Distribution by subject areaDistribution by number of authorsDistribution by country

Getting started

  1. Fork and clone this repository
  2. Setup your environment
  3. Export the required data from CMT
  4. Customize your insert logic and table schema
  5. Import the required data
  6. Run the statistics or utilities you are interested in

Organization

The project is structured into tables, insert, statistics and utility.

  • The tables files are an ORM definition of the database tables.
  • The insert files contain the logic of importing the CMT exports.
  • The statistics files derive statistics as tables and plots from the data.
  • The utility files contain other helpful queries.

Setup

This project uses Python version 3.9.1. We recommend using pyenv to manage your Python versions.

pyenv install 3.9.1
cd to-this-repo
pyenv local 3.9.1
exec "$SHELL"
python --version
# Python 3.9.1
python -m pip install --upgrade pip

For managing the Python environment, we use poetry. Install it as follows:

$ curl -sSL https://raw.githubusercontent.com/python-poetry/poetry/master/install-poetry.py | python -

Initialize your Poetry environment and install the required python packages:

$ poetry install

Optionally install the pre-commit hooks:

$ poetry run pre-commit install

Additionally, we use Black as a formatter (nb-black for notebooks), Flake8 as a linter, and Mypy for static typing. Please note that, depending on whether you use Jupyter Notebooks or Jupyter lab, nb-black requires either %load_ext nb_black or %load_ext lab_black.

For the PostgreSQL instance, you're free to connect any instance you already have in the tables/__init__.py connection string.

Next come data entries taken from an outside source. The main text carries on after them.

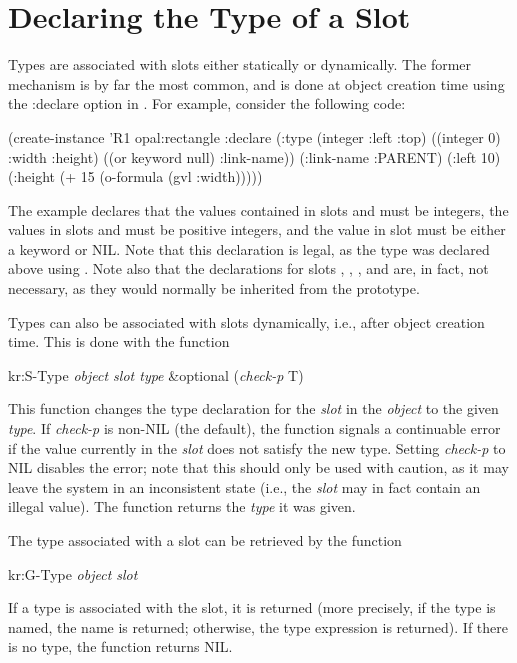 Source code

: \section{Declaring the Type of a Slot}


Types are associated with slots either statically or dynamically.  The
former mechanism is by far the most common, and is done at object
creation time using the {\sc :declare} option in .
For example, consider the following code:

\vspace{1 line}
\begin{programexample}
(create-instance 'R1 opal:rectangle
  :declare (:type (integer :left :top)
		  ((integer 0) :width :height)
		  ((or keyword null) :link-name))
  (:link-name :PARENT)
  (:left 10) (:height (+ 15 (o-formula (gvl :width)))))
\end{programexample}

The example declares that the values contained in slots  and
 must be integers, the values in slots  and
 must be positive integers, and the value in slot
 must be either a keyword or NIL.  Note that this
declaration is legal, as the type  was declared
above using .  Note also that the declarations for
slots , , , and  are, in fact,
not necessary, as they would normally be inherited from the prototype.


Types can also be associated with slots dynamically, i.e., after
object creation time.  This is done with the function
\begin{example}
kr:S-Type {\it object slot type} \&optional ({\it check-p} T) \value{function}
\end{example}

This function changes the type declaration for the {\it slot} in the
{\it object} to the given {\it type}.  If {\it check-p} is non-NIL (the
default), the function signals a continuable error if the value
currently in the {\it slot} does not satisfy the new type.  Setting
{\it check-p} to NIL disables the error; note that this should only be
used with caution, as it may leave the system in an inconsistent state
(i.e., the {\it slot} may in fact contain an illegal value).  The
function returns the {\it type} it was given.


The type associated with a slot can be retrieved by the function
\begin{example}
kr:G-Type {\it object slot}	\value{function}
\end{example}
If a type is associated with the slot, it is returned (more precisely,
if the type is named, the name is returned; otherwise, the type
expression is returned).  If there is no type, the function returns
NIL.


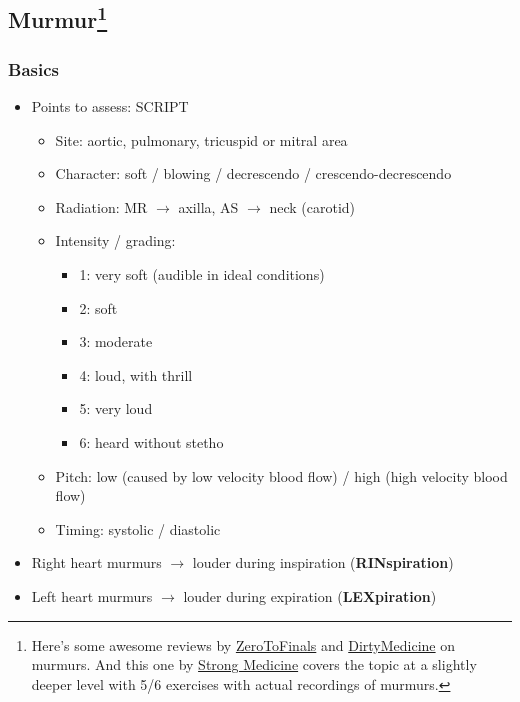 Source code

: \documentclass[
  12pt,
]{memoir}
\providecommand{\tightlist}{%
  \setlength{\itemsep}{0pt}\setlength{\parskip}{0pt}}
\begin{document}
\subsection[Murmur]{Murmur\footnote{Here's some awesome reviews by
 \href{https://zerotofinals.com/medicine/cardiology/murmurs/}{ZeroToFinals}
 and
 \href{https://youtu.be/teJcTTVZnzs}{DirtyMedicine} on murmurs.
 And this one by \href{https://youtu.be/lFcf5a6BZGw}{Strong Medicine}
 covers the topic at a slightly deeper level with 5/6 exercises
 with actual recordings of murmurs.}}

\hypertarget{basics}{%
\subsubsection{Basics}\label{basics}}

\begin{itemize}
\tightlist
\item
  Points to assess: SCRIPT

  \begin{itemize}
  \tightlist
  \item
    Site: aortic, pulmonary, tricuspid or mitral area
  \item
    Character: soft / blowing / decrescendo / crescendo-decrescendo
  \item
    Radiation: MR \(\rightarrow\) axilla, AS \(\rightarrow\) neck
    (carotid)
  \item
    Intensity / grading:

    \begin{itemize}
    \tightlist
    \item
      1: very soft (audible in ideal conditions)
    \item
      2: soft
    \item
      3: moderate
    \item
      4: loud, with thrill
    \item
      5: very loud
    \item
      6: heard without stetho
    \end{itemize}
  \item
    Pitch: low (caused by low velocity blood flow) / high (high velocity
    blood flow)
  \item
    Timing: systolic / diastolic
  \end{itemize}
\item
  Right heart murmurs \(\rightarrow\) louder during inspiration
  (\textbf{RINspiration})
\item
  Left heart murmurs \(\rightarrow\) louder during expiration
  (\textbf{LEXpiration})
\end{itemize}
\end{document}
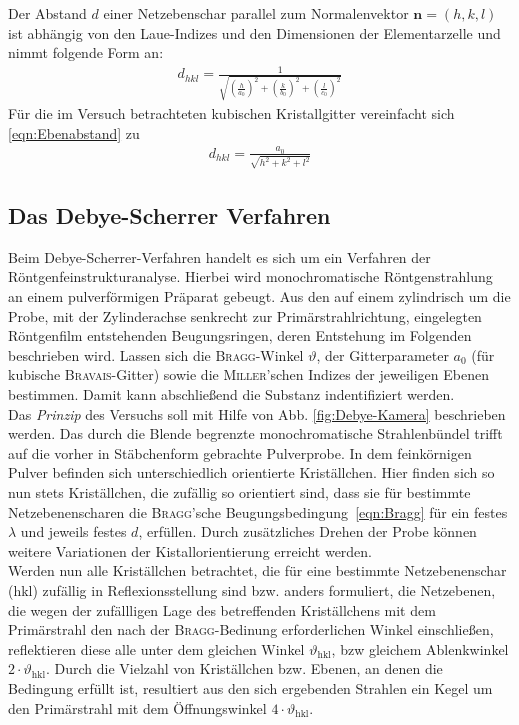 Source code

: \documentclass[a4paper,twoside,final]{article}
\begin{document}
Der Abstand $d$ einer Netzebenschar parallel zum Normalenvektor $\bm{n}=(h,k,l)$ ist abhängig von den Laue-Indizes und den Dimensionen der Elementarzelle und nimmt folgende Form an:
\begin{align}
  d_{hkl} = \frac{1}{\sqrt{\left(\frac{h}{a_0}\right)^2+\left(\frac{k}{b_0}\right)^2+\left(\frac{l}{c_0}\right)^2}}\label{eqn:Ebenabstand}
\end{align}
Für die im Versuch betrachteten kubischen Kristallgitter vereinfacht sich \eqref{eqn:Ebenabstand} zu
\begin{align}
  d_{hkl} = \frac{a_0}{\sqrt{h^2+k^2+l^2}}\label{eqn:Abstand_kubisch}
\end{align}

\subsection{Das Debye-Scherrer Verfahren}\label{sec:Verfahren}
Beim Debye-Scherrer-Verfahren handelt es sich um ein Verfahren der Röntgenfeinstrukturanalyse. Hierbei wird monochromatische Röntgenstrahlung an einem pulverförmigen Präparat gebeugt. Aus den auf einem zylindrisch um die Probe, mit der Zylinderachse senkrecht zur Primärstrahlrichtung, eingelegten Röntgenfilm entstehenden Beugungsringen, deren Entstehung im Folgenden beschrieben wird. Lassen sich die \textsc{Bragg}-Winkel $\vartheta$, der Gitterparameter $a_0$ (für kubische \textsc{Bravais}-Gitter) sowie die \textsc{Miller}'schen Indizes der jeweiligen Ebenen bestimmen. Damit kann abschließend die Substanz indentifiziert werden.\\
Das \textit{Prinzip} des Versuchs soll mit Hilfe von Abb. \ref{fig:Debye-Kamera} beschrieben werden. Das durch die Blende begrenzte monochromatische Strahlenbündel trifft auf die vorher in Stäbchenform gebrachte Pulverprobe. In dem feinkörnigen Pulver befinden sich unterschiedlich orientierte Kriställchen. Hier finden sich so nun stets Kriställchen, die zufällig so orientiert sind, dass sie für bestimmte Netzebenenscharen die \textsc{Bragg}'sche Beugungsbedingung~\eqref{eqn:Bragg} für ein festes $\lambda$ und jeweils festes $d$, erfüllen. Durch zusätzliches Drehen der Probe können weitere Variationen der Kistallorientierung erreicht werden.\\
Werden nun alle Kriställchen betrachtet, die für eine bestimmte Netzebenenschar (hkl) zufällig in Reflexionsstellung sind bzw. anders formuliert, die Netzebenen, die wegen der zufällligen Lage des betreffenden Kriställchens mit dem Primärstrahl den nach der \textsc{Bragg}-Bedinung erforderlichen Winkel einschließen, reflektieren diese alle unter dem gleichen Winkel $\vartheta_\text{hkl}$, bzw gleichem Ablenkwinkel $2\cdot\vartheta_\text{hkl}$. Durch die Vielzahl von Kriställchen bzw. Ebenen, an denen die Bedingung erfüllt ist, resultiert aus den sich ergebenden Strahlen ein Kegel um den Primärstrahl mit dem Öffnungswinkel $4\cdot\vartheta_\text{hkl}$. \\
\end{document}
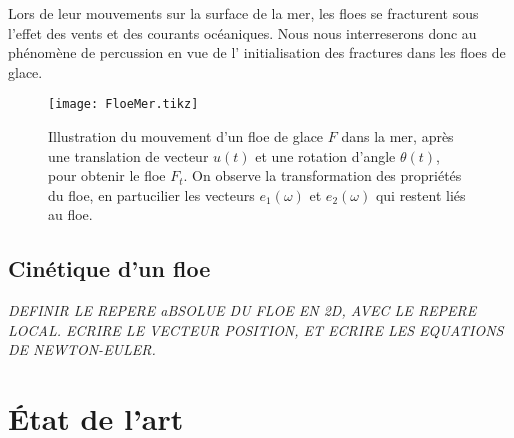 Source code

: Lors de leur mouvements sur la surface de la mer, les floes se fracturent sous l'effet des vents et des courants océaniques. Nous nous interreserons donc au phénomène de percussion en vue de l' initialisation des fractures dans les floes de glace. 


\begin{figure}
    \centering
    \texttt{[image: FloeMer.tikz]}
    \caption{Illustration du mouvement d'un floe de glace $F$ dans la mer, après une translation de vecteur $u(t)$ et une rotation d'angle $\theta(t)$, pour obtenir le floe $F_t$. On observe la transformation des propriétés du floe, en partucilier les vecteurs $e_1(\omega)$ et $e_2(\omega)$ qui restent liés au floe.}
\end{figure}


\subsection{Cinétique d'un floe}

\textit{DEFINIR LE REPERE aBSOLUE DU FLOE EN 2D, AVEC LE REPERE LOCAL. ECRIRE LE VECTEUR POSITION, ET ECRIRE LES EQUATIONS DE NEWTON-EULER.}





\section{État de l'art}
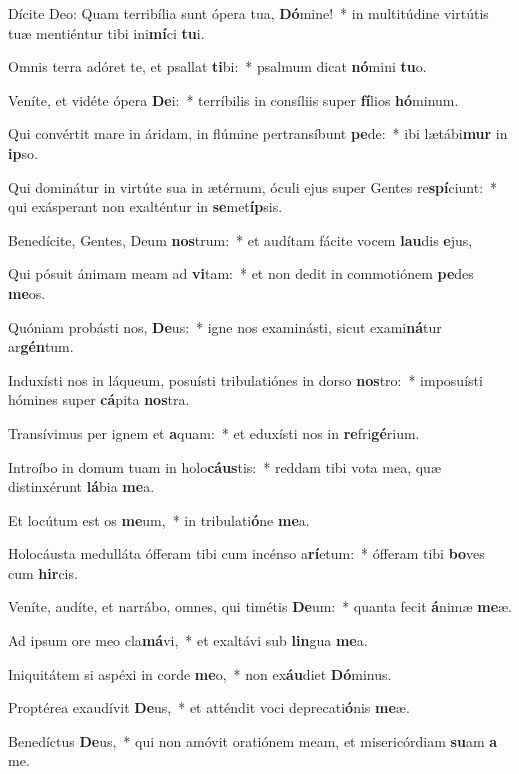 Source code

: \item Dícite Deo: Quam terribília sunt ópera tua, \textbf{Dó}mine!~* in multitúdine virtútis tuæ mentiéntur tibi ini\textbf{mí}ci \textbf{tu}i.
\item Omnis terra adóret te, et psallat \textbf{ti}bi:~* psalmum dicat \textbf{nó}mini \textbf{tu}o.
\item Veníte, et vidéte ópera \textbf{De}i:~* terríbilis in consíliis super \textbf{fí}lios \textbf{hó}minum.
\item Qui convértit mare in áridam, in flúmine pertransíbunt \textbf{pe}de:~* ibi lætábi\textbf{mur} in \textbf{ip}so.
\item Qui dominátur in virtúte sua in ætérnum, óculi ejus super Gentes re\textbf{spí}ciunt:~* qui exásperant non exalténtur in \textbf{se}met\textbf{íp}sis.
\item Benedícite, Gentes, Deum \textbf{nos}trum:~* et audítam fácite vocem \textbf{lau}dis \textbf{e}jus,
\item Qui pósuit ánimam meam ad \textbf{vi}tam:~* et non dedit in commotiónem \textbf{pe}des \textbf{me}os.
\item Quóniam probásti nos, \textbf{De}us:~* igne nos examinásti, sicut exami\textbf{ná}tur ar\textbf{gén}tum.
\item Induxísti nos in láqueum, posuísti tribulatiónes in dorso \textbf{nos}tro:~* imposuísti hómines super \textbf{cá}pita \textbf{nos}tra.
\item Transívimus per ignem et \textbf{a}quam:~* et eduxísti nos in \textbf{re}fri\textbf{gé}rium.
\item Introíbo in domum tuam in holo\textbf{cáus}tis:~* reddam tibi vota mea, quæ distinxérunt \textbf{lá}bia \textbf{me}a.
\item Et locútum est os \textbf{me}um,~* in tribulati\textbf{ó}ne \textbf{me}a.
\item Holocáusta medulláta ófferam tibi cum incénso a\textbf{rí}etum:~* ófferam tibi \textbf{bo}ves cum \textbf{hir}cis.
\item Veníte, audíte, et narrábo, omnes, qui timétis \textbf{De}um:~* quanta fecit \textbf{á}nimæ \textbf{me}æ.
\item Ad ipsum ore meo cla\textbf{má}vi,~* et exaltávi sub \textbf{lin}gua \textbf{me}a.
\item Iniquitátem si aspéxi in corde \textbf{me}o,~* non ex\textbf{áu}diet \textbf{Dó}minus.
\item Proptérea exaudívit \textbf{De}us,~* et atténdit voci deprecati\textbf{ó}nis \textbf{me}æ.
\item Benedíctus \textbf{De}us,~* qui non amóvit oratiónem meam, et misericórdiam \textbf{su}am \textbf{a} me.

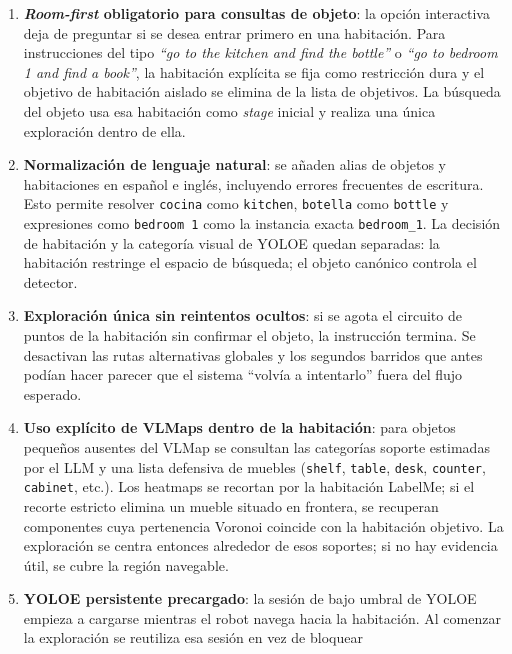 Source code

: \documentclass[11pt,a4paper]{article}
\begin{document}
\begin{enumerate}
  \item \textbf{\textit{Room-first} obligatorio para consultas de objeto}: la
        opción interactiva deja de preguntar si se desea entrar primero en una
        habitación. Para instrucciones del tipo
        \textit{``go to the kitchen and find the bottle''} o
        \textit{``go to bedroom 1 and find a book''}, la habitación explícita
        se fija como restricción dura y el objetivo de habitación aislado se
        elimina de la lista de objetivos. La búsqueda del objeto usa esa
        habitación como \emph{stage} inicial y realiza una única exploración
        dentro de ella.
  \item \textbf{Normalización de lenguaje natural}: se añaden alias de objetos
        y habitaciones en español e inglés, incluyendo errores frecuentes de
        escritura. Esto permite resolver \texttt{cocina} como
        \texttt{kitchen}, \texttt{botella} como \texttt{bottle} y expresiones
        como \texttt{bedroom 1} como la instancia exacta
        \texttt{bedroom\_1}. La decisión de habitación y la categoría visual de
        YOLOE quedan separadas: la habitación restringe el espacio de búsqueda;
        el objeto canónico controla el detector.
  \item \textbf{Exploración única sin reintentos ocultos}: si se agota el
        circuito de puntos de la habitación sin confirmar el objeto, la
        instrucción termina. Se desactivan las rutas alternativas globales y
        los segundos barridos que antes podían hacer parecer que el sistema
        ``volvía a intentarlo'' fuera del flujo esperado.
  \item \textbf{Uso explícito de VLMaps dentro de la habitación}: para objetos
        pequeños ausentes del VLMap se consultan las categorías soporte
        estimadas por el LLM y una lista defensiva de muebles
        (\texttt{shelf}, \texttt{table}, \texttt{desk}, \texttt{counter},
        \texttt{cabinet}, etc.). Los heatmaps se recortan por la habitación
        LabelMe; si el recorte estricto elimina un mueble situado en frontera,
        se recuperan componentes cuya pertenencia Voronoi coincide con la
        habitación objetivo. La exploración se centra entonces alrededor de
        esos soportes; si no hay evidencia útil, se cubre la región navegable.
  \item \textbf{YOLOE persistente precargado}: la sesión de bajo umbral de
        YOLOE empieza a cargarse mientras el robot navega hacia la habitación.
        Al comenzar la exploración se reutiliza esa sesión en vez de bloquear

\end{enumerate}
\end{document}

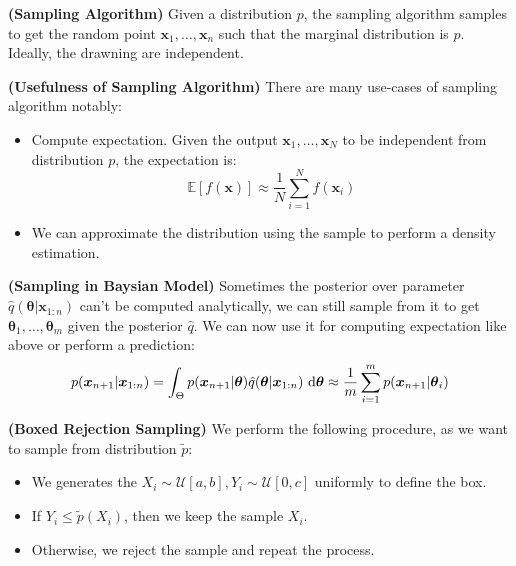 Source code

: \begin{definition}{\textbf{(Sampling Algorithm)}}
    Given a distribution $p$, the sampling algorithm samples to get the random point $\boldsymbol x_1,\dots,\boldsymbol x_n$ such that the marginal distribution is $p$. Ideally, the drawning are independent.
\end{definition}

\begin{remark}{\textbf{(Usefulness of Sampling Algorithm)}}
    There are many use-cases of sampling algorithm notably:
    \begin{itemize}
        \item Compute expectation. Given the output $\boldsymbol x_1,\dots,\boldsymbol x_N$ to be independent from distribution $p$, the expectation is:
        \begin{equation*}
            \mathbb{E}[f(\boldsymbol x)] \approx \frac{1}{N}\sum^N_{i=1}f(\boldsymbol x_i)
        \end{equation*}
        \item We can approximate the distribution using the sample to perform a density estimation.
    \end{itemize}
\end{remark}

\begin{definition}{\textbf{(Sampling in Baysian Model)}}
    Sometimes the posterior over parameter $\hat{q}(\boldsymbol \theta | \boldsymbol x_{1:n})$ can't be computed analytically, we can still sample from it to get $\boldsymbol \theta_1,\dots, \boldsymbol \theta_m$ given the posterior $\hat{q}$. We can now use it for computing expectation like above or perform a prediction:
    \begin{equation*}
        p(\boldsymbol x_{n+1} | \boldsymbol x_{1:n}) = \int_{\Theta} p(\boldsymbol x_{n+1} | \boldsymbol \theta) \hat{q}(\boldsymbol \theta | \boldsymbol x_{1:n})\ \mathrm{d} \boldsymbol \theta \approx \frac{1}{m}\sum^m_{i=1}p(\boldsymbol x_{n+1}|\boldsymbol \theta_i)
    \end{equation*}
\end{definition}

\begin{definition}{\textbf{(Boxed Rejection Sampling)}}
    We perform the following procedure, as we want to sample from distribution $\tilde{p}$:
    \begin{itemize}
        \item We generates the $X_i \sim \mathcal{U}[a, b], Y_i\sim\mathcal{U}[0, c]$ uniformly to define the box. 
        \item If $Y_i \le \tilde{p}(X_i)$, then we keep the sample $X_i$.
        \item Otherwise, we reject the sample and repeat the process. 
    \end{itemize}
\end{definition}


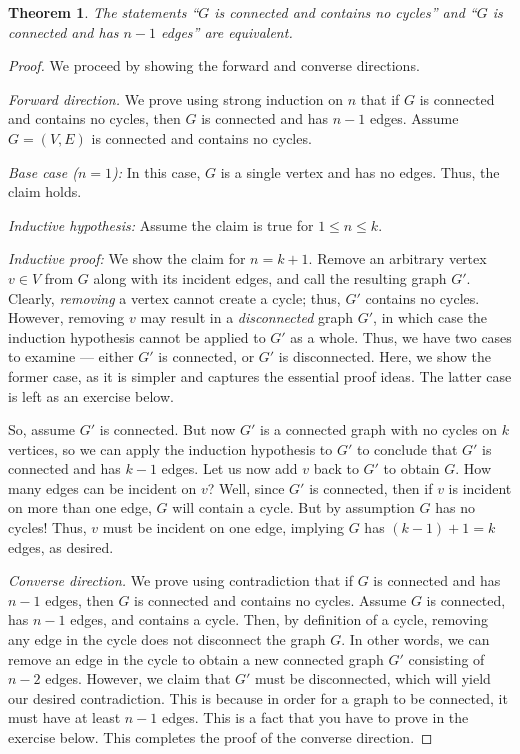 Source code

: \documentclass[11pt]{article}
\newcounter{thm}
\newtheorem{theorem}{Theorem}[thm]
\begin{document}
\begin{theorem}\label{thm:equiv}
    The statements ``$G$ is connected and contains no cycles'' and ``$G$ is connected and has $n-1$ edges'' are equivalent.
\end{theorem}
\begin{proof}
    We proceed by showing the forward and converse directions.
    
    \emph{Forward direction.} We prove using strong induction on $n$ that if $G$ is connected and contains no cycles, then $G$ is connected and has $n-1$ edges. Assume $G=(V,E)$ is connected and contains no cycles.

    \emph{Base case ($n=1$):} In this case, $G$ is a single vertex and has no edges. Thus, the claim holds.

    \emph{Inductive hypothesis:} Assume the claim is true for $1\leq n\leq k$.

    \emph{Inductive proof:} We show the claim for $n=k+1$. Remove an arbitrary vertex $v\in V$ from $G$ along with its incident edges, and call the resulting graph $G'$. Clearly, \emph{removing} a vertex cannot create a cycle; thus, $G'$ contains no cycles. However, removing $v$ may result in a \emph{disconnected} graph $G'$, in which case the induction hypothesis cannot be applied to $G'$ as a whole. Thus, we have two cases to examine --- either $G'$ is connected, or $G'$ is disconnected. Here, we show the former case, as it is simpler and captures the essential proof ideas. The latter case is left as an exercise below.

    So, assume $G'$ is connected. But now $G'$ is a connected graph with no cycles on $k$ vertices, so we can apply the induction hypothesis to $G'$ to conclude that $G'$ is connected and has $k-1$ edges. Let us now add $v$ back to $G'$ to obtain $G$. How many edges can be incident on $v$? Well, since $G'$ is connected, then if $v$ is incident on more than one edge, $G$ will contain a cycle. But by assumption $G$ has no cycles! Thus, $v$ must be incident on one edge, implying $G$ has $(k-1) + 1 = k$ edges, as desired.
    
    \emph{Converse direction.} We prove using contradiction that if $G$ is connected and has $n-1$ edges, then $G$ is connected and contains no cycles. Assume $G$ is connected, has $n-1$ edges, and contains a cycle. Then, by definition of a cycle, removing any edge in the cycle does not disconnect the graph $G$. In other words, we can remove an edge in the cycle to obtain a new connected graph $G'$ consisting of $n-2$ edges. However, we claim that $G'$ must be disconnected, which will yield our desired contradiction. 
This is because in order for a graph to be connected, it must have at least $n-1$ edges. This is a fact that you have to prove in the exercise below.
This completes the proof of the converse direction.
\end{proof}
\end{document}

If you wish to setup PostgreSQL from scratch, we recommend a Docker setup.

Required Data

Please export the following Excel data from CMT:

  • people: A single file containing all people participating
  • papers: A single file containing all research tracks and revisions
  • reviews A single file containing all reviews on all tracks and revisions
  • metareviews A single file containing all metareviews on all tracks and revisions (if applicable)
  • seniormetareviews A single file containing all seniormetareviews on all tracks and revisions (if applicable)
  • mapping A single file containing special mappings from original submissions to revisions (if applicable)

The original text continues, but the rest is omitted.